PROBLEM TO WORK ON:
Find every line of the listing below where "advanced" appears, and copy it.

RECORDS FOR THIS TASK:
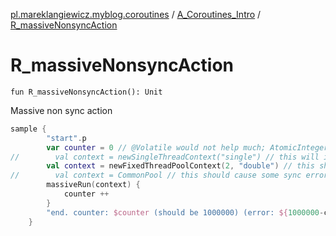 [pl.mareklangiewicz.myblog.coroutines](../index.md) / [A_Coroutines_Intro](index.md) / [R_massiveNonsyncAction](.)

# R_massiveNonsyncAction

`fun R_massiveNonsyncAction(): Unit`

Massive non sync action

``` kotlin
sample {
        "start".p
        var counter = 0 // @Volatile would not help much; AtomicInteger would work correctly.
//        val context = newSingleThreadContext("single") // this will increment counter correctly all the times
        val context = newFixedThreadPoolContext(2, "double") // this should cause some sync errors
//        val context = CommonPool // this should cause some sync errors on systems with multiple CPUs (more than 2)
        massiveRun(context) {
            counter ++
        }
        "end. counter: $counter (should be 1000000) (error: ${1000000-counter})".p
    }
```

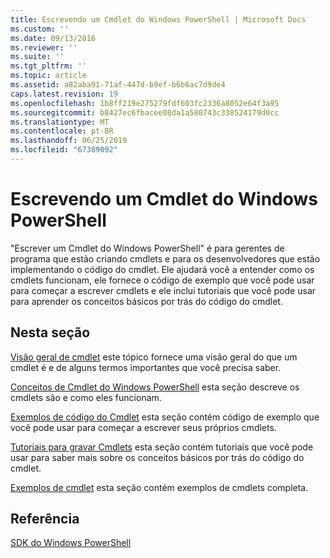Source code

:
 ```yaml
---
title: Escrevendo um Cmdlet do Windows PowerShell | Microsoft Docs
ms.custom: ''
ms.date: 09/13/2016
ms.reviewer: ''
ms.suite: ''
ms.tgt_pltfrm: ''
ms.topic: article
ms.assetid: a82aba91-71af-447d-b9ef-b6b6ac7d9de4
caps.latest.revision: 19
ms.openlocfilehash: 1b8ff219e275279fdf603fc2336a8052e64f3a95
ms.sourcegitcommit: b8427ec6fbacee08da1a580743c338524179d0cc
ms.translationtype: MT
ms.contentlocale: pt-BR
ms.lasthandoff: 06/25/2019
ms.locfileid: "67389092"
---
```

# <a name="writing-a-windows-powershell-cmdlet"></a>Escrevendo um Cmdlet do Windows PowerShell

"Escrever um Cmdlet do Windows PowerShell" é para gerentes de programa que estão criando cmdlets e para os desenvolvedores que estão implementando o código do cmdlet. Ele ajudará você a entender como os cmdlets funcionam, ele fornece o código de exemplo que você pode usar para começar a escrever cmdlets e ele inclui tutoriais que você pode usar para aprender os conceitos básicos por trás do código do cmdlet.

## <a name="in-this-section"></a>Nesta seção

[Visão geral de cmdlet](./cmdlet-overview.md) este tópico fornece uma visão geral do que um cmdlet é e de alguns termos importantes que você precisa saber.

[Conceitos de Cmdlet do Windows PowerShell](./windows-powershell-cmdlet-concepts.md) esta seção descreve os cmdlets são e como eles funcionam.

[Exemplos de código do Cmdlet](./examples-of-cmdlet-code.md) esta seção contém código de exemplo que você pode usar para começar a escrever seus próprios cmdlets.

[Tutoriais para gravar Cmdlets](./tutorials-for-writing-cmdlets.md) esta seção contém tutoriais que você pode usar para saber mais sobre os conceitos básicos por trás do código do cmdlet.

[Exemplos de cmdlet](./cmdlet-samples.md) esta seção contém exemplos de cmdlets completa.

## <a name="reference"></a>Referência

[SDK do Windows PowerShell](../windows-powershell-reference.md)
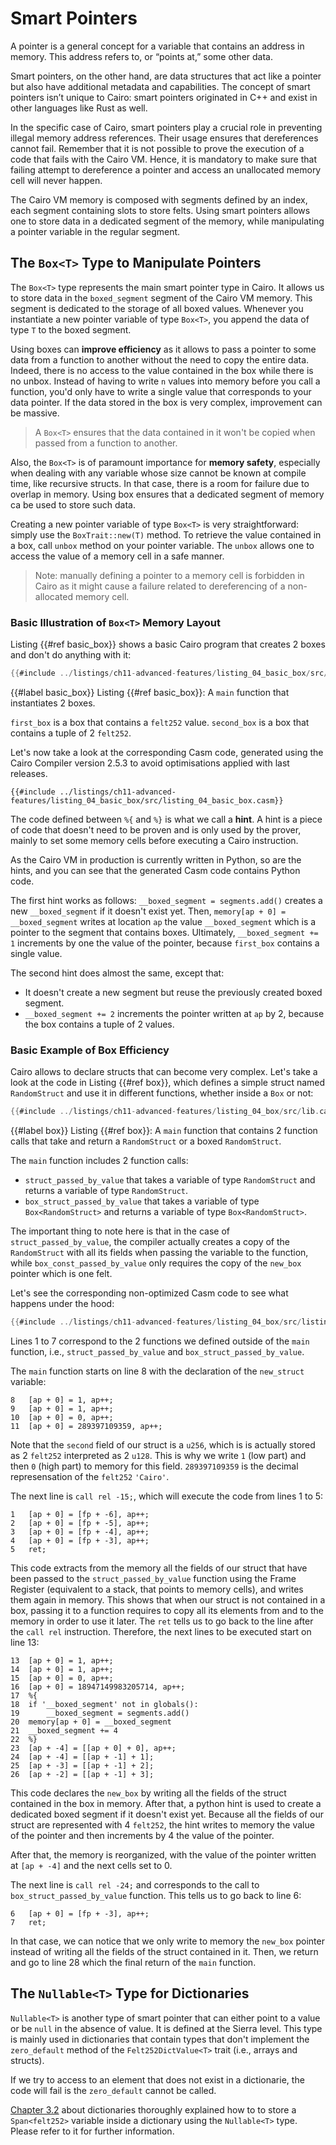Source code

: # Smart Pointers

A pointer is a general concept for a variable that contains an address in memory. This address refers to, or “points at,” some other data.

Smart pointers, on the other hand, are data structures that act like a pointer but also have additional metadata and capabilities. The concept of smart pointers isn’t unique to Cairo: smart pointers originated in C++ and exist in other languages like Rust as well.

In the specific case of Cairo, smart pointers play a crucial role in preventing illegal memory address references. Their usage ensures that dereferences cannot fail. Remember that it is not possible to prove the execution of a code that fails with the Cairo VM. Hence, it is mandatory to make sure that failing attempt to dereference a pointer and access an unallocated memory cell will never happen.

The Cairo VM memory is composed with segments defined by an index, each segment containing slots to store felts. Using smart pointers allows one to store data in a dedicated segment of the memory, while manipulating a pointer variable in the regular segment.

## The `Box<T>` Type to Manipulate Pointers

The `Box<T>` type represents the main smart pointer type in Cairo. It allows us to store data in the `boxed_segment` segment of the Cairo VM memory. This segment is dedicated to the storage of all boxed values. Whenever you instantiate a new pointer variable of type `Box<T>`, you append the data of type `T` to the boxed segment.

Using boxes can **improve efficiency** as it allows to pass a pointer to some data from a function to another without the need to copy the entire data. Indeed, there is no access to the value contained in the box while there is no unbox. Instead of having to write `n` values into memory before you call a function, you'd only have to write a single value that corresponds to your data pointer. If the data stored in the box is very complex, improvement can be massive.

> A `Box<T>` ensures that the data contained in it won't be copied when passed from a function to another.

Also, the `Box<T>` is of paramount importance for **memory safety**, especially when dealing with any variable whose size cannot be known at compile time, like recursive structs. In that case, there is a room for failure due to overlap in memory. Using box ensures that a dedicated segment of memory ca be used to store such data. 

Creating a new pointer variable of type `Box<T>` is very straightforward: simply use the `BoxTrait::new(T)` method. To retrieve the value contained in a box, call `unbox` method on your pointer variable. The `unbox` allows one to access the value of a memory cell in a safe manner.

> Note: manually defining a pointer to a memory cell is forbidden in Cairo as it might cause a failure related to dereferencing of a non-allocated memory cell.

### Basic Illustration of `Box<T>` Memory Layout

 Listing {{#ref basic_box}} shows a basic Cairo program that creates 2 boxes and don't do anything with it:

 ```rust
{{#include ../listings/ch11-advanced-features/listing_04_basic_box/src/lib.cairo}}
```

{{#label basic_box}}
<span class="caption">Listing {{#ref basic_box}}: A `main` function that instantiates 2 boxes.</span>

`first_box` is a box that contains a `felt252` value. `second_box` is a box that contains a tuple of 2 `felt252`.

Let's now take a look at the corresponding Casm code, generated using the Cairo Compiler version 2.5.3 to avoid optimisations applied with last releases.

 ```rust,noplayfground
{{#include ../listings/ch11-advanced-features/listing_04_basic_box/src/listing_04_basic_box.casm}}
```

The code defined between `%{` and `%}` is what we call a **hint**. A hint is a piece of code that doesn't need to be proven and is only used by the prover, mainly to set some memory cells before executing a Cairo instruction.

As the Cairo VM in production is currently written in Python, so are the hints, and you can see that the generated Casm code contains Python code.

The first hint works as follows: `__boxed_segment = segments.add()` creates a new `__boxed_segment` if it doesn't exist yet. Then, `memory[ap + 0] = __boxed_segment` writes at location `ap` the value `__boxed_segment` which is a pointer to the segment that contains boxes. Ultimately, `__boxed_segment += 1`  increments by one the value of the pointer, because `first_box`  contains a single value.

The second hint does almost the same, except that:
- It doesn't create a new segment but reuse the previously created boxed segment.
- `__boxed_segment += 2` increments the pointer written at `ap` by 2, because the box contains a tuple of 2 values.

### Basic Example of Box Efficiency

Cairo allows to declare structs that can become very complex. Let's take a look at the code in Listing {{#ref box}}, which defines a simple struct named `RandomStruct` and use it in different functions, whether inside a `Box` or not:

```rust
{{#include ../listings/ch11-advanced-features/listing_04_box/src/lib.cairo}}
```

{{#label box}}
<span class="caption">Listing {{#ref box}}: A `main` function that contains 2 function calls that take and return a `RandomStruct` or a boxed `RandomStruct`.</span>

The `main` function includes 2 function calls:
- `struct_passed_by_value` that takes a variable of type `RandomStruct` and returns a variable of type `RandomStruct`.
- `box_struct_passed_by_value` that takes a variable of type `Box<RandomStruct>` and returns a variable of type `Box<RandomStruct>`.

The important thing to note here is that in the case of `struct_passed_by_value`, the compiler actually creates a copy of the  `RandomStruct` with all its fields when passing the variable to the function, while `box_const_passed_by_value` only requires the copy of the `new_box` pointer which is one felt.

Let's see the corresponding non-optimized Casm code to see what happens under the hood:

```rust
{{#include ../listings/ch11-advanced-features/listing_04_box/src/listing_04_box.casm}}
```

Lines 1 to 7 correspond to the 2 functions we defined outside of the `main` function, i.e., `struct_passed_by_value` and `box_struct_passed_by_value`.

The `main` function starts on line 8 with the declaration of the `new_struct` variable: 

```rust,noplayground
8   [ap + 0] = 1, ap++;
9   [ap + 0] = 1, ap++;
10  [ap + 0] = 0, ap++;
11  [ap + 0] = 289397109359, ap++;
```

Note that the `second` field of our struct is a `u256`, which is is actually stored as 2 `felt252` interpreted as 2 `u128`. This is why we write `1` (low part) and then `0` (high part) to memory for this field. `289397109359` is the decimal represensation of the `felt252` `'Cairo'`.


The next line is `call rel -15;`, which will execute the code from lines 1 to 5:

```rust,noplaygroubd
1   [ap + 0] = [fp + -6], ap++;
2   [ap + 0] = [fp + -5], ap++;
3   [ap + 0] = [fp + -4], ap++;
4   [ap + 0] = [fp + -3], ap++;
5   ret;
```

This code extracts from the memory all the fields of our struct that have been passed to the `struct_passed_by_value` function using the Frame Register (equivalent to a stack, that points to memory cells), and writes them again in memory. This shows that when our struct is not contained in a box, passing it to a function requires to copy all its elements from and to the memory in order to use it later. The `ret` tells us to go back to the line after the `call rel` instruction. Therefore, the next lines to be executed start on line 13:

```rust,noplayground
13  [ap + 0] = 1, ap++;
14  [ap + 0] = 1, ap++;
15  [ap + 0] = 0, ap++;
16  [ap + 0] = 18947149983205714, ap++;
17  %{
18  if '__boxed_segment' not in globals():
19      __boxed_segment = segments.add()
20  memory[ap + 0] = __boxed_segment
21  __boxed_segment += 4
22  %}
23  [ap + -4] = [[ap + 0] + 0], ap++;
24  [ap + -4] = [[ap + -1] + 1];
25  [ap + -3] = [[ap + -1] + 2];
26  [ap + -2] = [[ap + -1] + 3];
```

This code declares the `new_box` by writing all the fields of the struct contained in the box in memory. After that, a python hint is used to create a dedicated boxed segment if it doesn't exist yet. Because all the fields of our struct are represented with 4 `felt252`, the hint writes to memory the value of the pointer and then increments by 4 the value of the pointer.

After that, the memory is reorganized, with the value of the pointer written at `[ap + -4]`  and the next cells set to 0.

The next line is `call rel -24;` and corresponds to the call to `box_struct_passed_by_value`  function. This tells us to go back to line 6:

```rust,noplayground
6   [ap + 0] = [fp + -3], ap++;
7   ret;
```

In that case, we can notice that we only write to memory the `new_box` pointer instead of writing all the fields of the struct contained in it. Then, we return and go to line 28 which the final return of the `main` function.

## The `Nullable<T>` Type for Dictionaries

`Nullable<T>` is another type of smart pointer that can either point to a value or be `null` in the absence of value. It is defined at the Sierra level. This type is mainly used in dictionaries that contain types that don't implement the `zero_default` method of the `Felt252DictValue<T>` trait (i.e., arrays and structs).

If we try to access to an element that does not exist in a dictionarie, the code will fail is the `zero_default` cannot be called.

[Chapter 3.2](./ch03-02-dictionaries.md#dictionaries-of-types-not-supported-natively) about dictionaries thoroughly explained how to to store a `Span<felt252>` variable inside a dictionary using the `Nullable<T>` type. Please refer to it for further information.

ANSWER TO THIS PROBLEM:
{{#include ../listings/ch11-advanced-features/listing_04_basic_box/src/lib.cairo}}
{{#include ../listings/ch11-advanced-features/listing_04_basic_box/src/listing_04_basic_box.casm}}
{{#include ../listings/ch11-advanced-features/listing_04_box/src/lib.cairo}}
{{#include ../listings/ch11-advanced-features/listing_04_box/src/listing_04_box.casm}}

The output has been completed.